- Opening Delimiter -

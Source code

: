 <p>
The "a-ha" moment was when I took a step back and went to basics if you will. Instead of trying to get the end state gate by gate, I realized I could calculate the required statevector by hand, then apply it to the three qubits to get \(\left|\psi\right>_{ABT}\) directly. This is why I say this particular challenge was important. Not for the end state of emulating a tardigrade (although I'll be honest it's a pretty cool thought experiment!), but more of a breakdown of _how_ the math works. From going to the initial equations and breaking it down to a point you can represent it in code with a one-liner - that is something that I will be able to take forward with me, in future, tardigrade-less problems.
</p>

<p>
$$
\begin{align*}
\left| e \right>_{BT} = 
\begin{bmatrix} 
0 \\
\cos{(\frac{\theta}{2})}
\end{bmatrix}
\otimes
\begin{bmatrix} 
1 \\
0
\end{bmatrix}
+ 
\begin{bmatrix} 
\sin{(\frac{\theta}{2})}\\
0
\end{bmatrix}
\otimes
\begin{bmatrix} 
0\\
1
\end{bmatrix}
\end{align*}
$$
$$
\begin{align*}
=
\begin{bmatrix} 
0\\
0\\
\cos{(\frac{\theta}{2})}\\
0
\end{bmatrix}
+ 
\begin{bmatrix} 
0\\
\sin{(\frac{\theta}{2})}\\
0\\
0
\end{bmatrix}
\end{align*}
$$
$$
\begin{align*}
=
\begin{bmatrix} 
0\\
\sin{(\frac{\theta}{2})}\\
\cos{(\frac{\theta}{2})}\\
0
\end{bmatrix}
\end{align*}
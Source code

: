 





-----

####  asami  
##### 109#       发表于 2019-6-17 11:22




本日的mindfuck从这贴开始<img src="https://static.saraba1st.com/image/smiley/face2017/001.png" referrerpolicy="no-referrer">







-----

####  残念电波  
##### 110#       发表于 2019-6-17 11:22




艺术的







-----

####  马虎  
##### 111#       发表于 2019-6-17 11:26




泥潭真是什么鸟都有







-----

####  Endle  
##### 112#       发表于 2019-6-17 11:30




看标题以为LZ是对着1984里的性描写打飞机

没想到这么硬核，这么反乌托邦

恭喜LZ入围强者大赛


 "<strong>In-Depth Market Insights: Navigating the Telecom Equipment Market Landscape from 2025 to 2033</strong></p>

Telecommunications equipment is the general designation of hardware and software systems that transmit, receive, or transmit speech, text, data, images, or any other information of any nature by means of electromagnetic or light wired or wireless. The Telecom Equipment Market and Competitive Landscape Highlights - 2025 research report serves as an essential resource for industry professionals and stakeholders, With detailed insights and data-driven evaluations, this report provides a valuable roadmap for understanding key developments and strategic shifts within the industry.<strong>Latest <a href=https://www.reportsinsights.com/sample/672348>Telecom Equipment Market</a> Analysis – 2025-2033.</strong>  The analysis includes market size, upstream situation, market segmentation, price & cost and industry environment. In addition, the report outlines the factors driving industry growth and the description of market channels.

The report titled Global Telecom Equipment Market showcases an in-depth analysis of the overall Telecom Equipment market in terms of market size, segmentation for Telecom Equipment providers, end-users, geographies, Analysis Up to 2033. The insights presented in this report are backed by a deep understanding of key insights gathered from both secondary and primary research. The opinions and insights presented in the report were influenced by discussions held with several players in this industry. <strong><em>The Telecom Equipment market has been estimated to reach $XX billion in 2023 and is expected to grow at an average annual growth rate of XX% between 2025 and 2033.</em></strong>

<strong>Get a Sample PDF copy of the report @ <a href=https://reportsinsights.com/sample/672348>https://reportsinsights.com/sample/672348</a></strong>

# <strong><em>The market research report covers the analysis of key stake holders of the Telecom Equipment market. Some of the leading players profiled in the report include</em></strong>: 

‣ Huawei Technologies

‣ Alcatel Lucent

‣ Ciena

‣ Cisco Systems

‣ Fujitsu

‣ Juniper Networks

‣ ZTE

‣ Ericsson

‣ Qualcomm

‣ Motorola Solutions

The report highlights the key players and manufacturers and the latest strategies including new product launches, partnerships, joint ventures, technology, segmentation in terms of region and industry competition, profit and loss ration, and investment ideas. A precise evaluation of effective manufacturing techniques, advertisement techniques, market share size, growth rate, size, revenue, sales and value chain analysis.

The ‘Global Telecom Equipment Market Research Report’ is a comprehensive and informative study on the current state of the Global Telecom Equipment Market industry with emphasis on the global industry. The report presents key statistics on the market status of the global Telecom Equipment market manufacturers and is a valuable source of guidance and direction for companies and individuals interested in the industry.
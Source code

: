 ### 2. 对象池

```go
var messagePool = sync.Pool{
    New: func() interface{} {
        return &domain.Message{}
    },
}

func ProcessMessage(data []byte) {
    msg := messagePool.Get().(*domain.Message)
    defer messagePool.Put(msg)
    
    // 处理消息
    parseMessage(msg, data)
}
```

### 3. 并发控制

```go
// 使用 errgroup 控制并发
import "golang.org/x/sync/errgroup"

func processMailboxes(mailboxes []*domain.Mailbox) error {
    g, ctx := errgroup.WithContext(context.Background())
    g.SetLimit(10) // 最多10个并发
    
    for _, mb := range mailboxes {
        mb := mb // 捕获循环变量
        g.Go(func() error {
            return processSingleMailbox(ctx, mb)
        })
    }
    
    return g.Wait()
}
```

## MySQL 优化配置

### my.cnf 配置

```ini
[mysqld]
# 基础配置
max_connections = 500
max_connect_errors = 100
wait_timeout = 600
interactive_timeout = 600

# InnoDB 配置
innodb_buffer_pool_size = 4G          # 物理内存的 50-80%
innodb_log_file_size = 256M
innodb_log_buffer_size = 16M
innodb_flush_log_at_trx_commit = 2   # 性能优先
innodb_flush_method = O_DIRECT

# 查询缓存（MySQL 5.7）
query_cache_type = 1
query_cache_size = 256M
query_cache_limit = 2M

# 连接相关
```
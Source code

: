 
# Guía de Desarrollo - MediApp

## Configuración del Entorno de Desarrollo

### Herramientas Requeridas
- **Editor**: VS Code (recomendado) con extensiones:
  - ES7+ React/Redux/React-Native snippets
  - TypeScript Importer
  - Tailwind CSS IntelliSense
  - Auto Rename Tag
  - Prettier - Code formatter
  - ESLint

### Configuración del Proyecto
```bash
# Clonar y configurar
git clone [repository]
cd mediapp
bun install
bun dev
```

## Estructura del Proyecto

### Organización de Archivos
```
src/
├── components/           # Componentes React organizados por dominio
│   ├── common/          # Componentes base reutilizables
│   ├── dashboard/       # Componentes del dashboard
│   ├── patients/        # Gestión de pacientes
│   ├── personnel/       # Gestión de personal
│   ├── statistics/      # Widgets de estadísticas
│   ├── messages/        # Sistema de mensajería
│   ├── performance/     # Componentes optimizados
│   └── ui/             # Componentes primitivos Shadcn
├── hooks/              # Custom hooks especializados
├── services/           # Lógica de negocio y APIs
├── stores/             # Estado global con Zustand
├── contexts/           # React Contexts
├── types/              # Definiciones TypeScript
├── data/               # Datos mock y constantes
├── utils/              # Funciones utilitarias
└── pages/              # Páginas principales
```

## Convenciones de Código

- Closing Delimiter -

## Prompt
What lines of the listing contain the word "Desarrollo"? Copy them all.

## Task result
# Guía de Desarrollo - MediApp
## Configuración del Entorno de Desarrollo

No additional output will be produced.